Food assistance allows spending at local farmers markets

  • Customers browse the produce at Red Fire Farm’s produce stand at a Greenfield Winter Farmers Market. RECORDER FILE PHOTO/Matt Burkhartt


For the Gazette
Tuesday, February 13, 2018

So, there I was at the Winter Farmers Market at Greenfield’s Four Corners School, as I normally am on the first Saturday of every month, and I kept seeing this little sign that read “HIP,” and “HIP eligible.” Now, I consider myself to be hip — totally ready to rap about jazz greats like Miles, Trane, Bird and Monk. So, I bellied over to the nearest HIP booth, which just happened to belong to my old friends Erv and Gloria Meluleni of Coyote Hill Farm in Bernardston. “Yo!” I said to Gloria.

I quickly discovered that I was way off. HIP stands for the Healthy Incentives Program, which allows people to extend their Supplemental Nutritional Assistance Program (SNAP) allocation by buying fresh vegetables and fruit from local farm retailers, and getting an instant rebate that can be spent on any SNAP eligible purchase — including those of a non-vegetable kingdom.

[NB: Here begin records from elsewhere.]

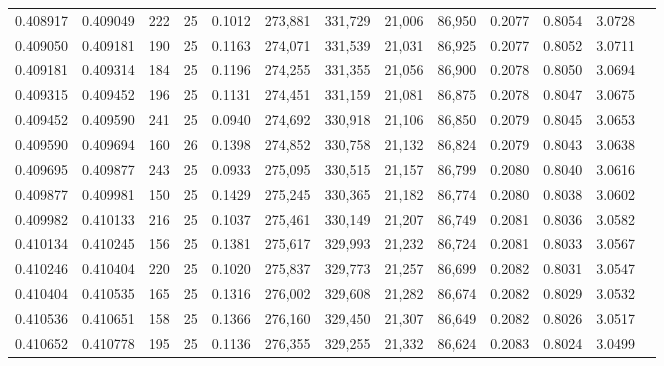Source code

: \begin{tabular}{rrrrrrrrrrrrr}
0.408917 & 0.409049 &   222 &  25 &                                     0.1012 & 273,881 & 331,729 &  21,006 &  86,950 & 0.2077 & 0.8054 & 3.0728 \\
0.409050 & 0.409181 &   190 &  25 &                                     0.1163 & 274,071 & 331,539 &  21,031 &  86,925 & 0.2077 & 0.8052 & 3.0711 \\
0.409181 & 0.409314 &   184 &  25 &                                     0.1196 & 274,255 & 331,355 &  21,056 &  86,900 & 0.2078 & 0.8050 & 3.0694 \\
0.409315 & 0.409452 &   196 &  25 &                                     0.1131 & 274,451 & 331,159 &  21,081 &  86,875 & 0.2078 & 0.8047 & 3.0675 \\
0.409452 & 0.409590 &   241 &  25 &                                     0.0940 & 274,692 & 330,918 &  21,106 &  86,850 & 0.2079 & 0.8045 & 3.0653 \\
0.409590 & 0.409694 &   160 &  26 &                                     0.1398 & 274,852 & 330,758 &  21,132 &  86,824 & 0.2079 & 0.8043 & 3.0638 \\
0.409695 & 0.409877 &   243 &  25 &                                     0.0933 & 275,095 & 330,515 &  21,157 &  86,799 & 0.2080 & 0.8040 & 3.0616 \\
0.409877 & 0.409981 &   150 &  25 &                                     0.1429 & 275,245 & 330,365 &  21,182 &  86,774 & 0.2080 & 0.8038 & 3.0602 \\
0.409982 & 0.410133 &   216 &  25 &                                     0.1037 & 275,461 & 330,149 &  21,207 &  86,749 & 0.2081 & 0.8036 & 3.0582 \\
0.410134 & 0.410245 &   156 &  25 &                                     0.1381 & 275,617 & 329,993 &  21,232 &  86,724 & 0.2081 & 0.8033 & 3.0567 \\
0.410246 & 0.410404 &   220 &  25 &                                     0.1020 & 275,837 & 329,773 &  21,257 &  86,699 & 0.2082 & 0.8031 & 3.0547 \\
0.410404 & 0.410535 &   165 &  25 &                                     0.1316 & 276,002 & 329,608 &  21,282 &  86,674 & 0.2082 & 0.8029 & 3.0532 \\
0.410536 & 0.410651 &   158 &  25 &                                     0.1366 & 276,160 & 329,450 &  21,307 &  86,649 & 0.2082 & 0.8026 & 3.0517 \\
0.410652 & 0.410778 &   195 &  25 &                                     0.1136 & 276,355 & 329,255 &  21,332 &  86,624 & 0.2083 & 0.8024 & 3.0499 \\

\end{tabular}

This means that you could buy some fresh leeks and squash (perfect for a winter soup) from Erv and Gloria, and then take your rebate next door to Natty Hussey of Bostrom Farm where you can spend the SNAP dollars on some masterful bacon (for that same winter soup, or perhaps for roast Brussels sprouts).

In the process, you would leave with some terrific farm-fresh items, having boosted at least two local farm retailers and having saved a pretty penny on your SNAP card. This I absolutely consider to be HIP. It is downright cool!

Devon Whitney-Deal of Beaumont’s Berries in Conway manages the Local Hero Program for CISA. Whitney-Deal who was on hand in a third-and-unofficial-capacity helping people sign on to HIP, explained HIP-eligible purchases can be made at farmers markets, farm stands or mobile markets or through CSA farm shares.

There are, she added, monthly limits: $40 for one to two people, $60 for three to five people or $80 for six or more people. But the benefit is too valuable to be quiet about.

“We can’t food bank ourselves out of hunger and nutrition problems,” said Whitney-Deal. “This is federal money with a state match, and we’ll do a lot of outreach to keep it going.

Retailers and customers agree.

“We all set,” said Mariline Wheeler, who was shopping the HIP farm booths with her friend Mercy McLaughlin. “It’s a lot better than a food pantry.”

“It’s been very good for us and our customers,” said Ben Clark of Clarkdale Fruit Farms in Deerfield.

David Paysnick of Rainbow Harvest Farm in Greenfield, manages the Winter Farmers Market. He said that while HIP rebates account for an important part of his overall business, it is underutilized.

“For all those who use the program, there are hundreds, if not thousands, who don’t know about it,” he said.